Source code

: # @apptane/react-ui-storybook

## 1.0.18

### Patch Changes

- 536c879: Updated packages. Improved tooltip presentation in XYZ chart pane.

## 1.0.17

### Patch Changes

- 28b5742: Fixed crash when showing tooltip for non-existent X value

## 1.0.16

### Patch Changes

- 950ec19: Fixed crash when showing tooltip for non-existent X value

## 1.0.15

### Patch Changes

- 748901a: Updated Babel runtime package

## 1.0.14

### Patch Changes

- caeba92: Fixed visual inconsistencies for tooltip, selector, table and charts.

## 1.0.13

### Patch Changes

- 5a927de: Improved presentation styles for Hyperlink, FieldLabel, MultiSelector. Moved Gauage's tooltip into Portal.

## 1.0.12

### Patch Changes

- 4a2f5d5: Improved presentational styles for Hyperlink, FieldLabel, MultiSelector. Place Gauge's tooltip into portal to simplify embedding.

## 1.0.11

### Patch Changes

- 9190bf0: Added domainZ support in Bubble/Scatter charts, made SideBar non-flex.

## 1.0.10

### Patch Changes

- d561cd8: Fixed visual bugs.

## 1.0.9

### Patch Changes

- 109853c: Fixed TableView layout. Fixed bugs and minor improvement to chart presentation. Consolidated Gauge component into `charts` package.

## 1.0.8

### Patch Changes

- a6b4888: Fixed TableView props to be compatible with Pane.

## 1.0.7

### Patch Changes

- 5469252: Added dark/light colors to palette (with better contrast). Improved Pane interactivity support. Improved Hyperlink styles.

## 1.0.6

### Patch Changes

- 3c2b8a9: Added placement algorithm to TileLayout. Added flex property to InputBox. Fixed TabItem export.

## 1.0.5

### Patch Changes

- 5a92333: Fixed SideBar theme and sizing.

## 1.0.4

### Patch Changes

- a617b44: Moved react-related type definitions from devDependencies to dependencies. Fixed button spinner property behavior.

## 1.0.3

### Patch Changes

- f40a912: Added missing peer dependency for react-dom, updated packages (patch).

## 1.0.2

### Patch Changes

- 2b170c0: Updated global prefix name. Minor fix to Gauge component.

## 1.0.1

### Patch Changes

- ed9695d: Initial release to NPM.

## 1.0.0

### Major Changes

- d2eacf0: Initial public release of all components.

▶ [WHAT TO WORK ON]: Nothing in the data should be altered; please repeat it exactly.

▶ [TASK OUTPUT]:
Source code

: # @apptane/react-ui-storybook

## 1.0.18

### Patch Changes

- 536c879: Updated packages. Improved tooltip presentation in XYZ chart pane.

## 1.0.17

### Patch Changes

- 28b5742: Fixed crash when showing tooltip for non-existent X value

## 1.0.16

### Patch Changes

- 950ec19: Fixed crash when showing tooltip for non-existent X value

## 1.0.15

### Patch Changes

- 748901a: Updated Babel runtime package

## 1.0.14

### Patch Changes

- caeba92: Fixed visual inconsistencies for tooltip, selector, table and charts.

## 1.0.13

### Patch Changes

- 5a927de: Improved presentation styles for Hyperlink, FieldLabel, MultiSelector. Moved Gauage's tooltip into Portal.

## 1.0.12

### Patch Changes

- 4a2f5d5: Improved presentational styles for Hyperlink, FieldLabel, MultiSelector. Place Gauge's tooltip into portal to simplify embedding.

## 1.0.11

### Patch Changes

- 9190bf0: Added domainZ support in Bubble/Scatter charts, made SideBar non-flex.

## 1.0.10

### Patch Changes

- d561cd8: Fixed visual bugs.

## 1.0.9

### Patch Changes

- 109853c: Fixed TableView layout. Fixed bugs and minor improvement to chart presentation. Consolidated Gauge component into `charts` package.

## 1.0.8

### Patch Changes

- a6b4888: Fixed TableView props to be compatible with Pane.

## 1.0.7

### Patch Changes

- 5469252: Added dark/light colors to palette (with better contrast). Improved Pane interactivity support. Improved Hyperlink styles.

## 1.0.6

### Patch Changes

- 3c2b8a9: Added placement algorithm to TileLayout. Added flex property to InputBox. Fixed TabItem export.

## 1.0.5

### Patch Changes

- 5a92333: Fixed SideBar theme and sizing.

## 1.0.4

### Patch Changes

- a617b44: Moved react-related type definitions from devDependencies to dependencies. Fixed button spinner property behavior.

## 1.0.3

### Patch Changes

- f40a912: Added missing peer dependency for react-dom, updated packages (patch).

## 1.0.2

### Patch Changes

- 2b170c0: Updated global prefix name. Minor fix to Gauge component.

## 1.0.1

### Patch Changes

- ed9695d: Initial release to NPM.

## 1.0.0

### Major Changes

- d2eacf0: Initial public release of all components.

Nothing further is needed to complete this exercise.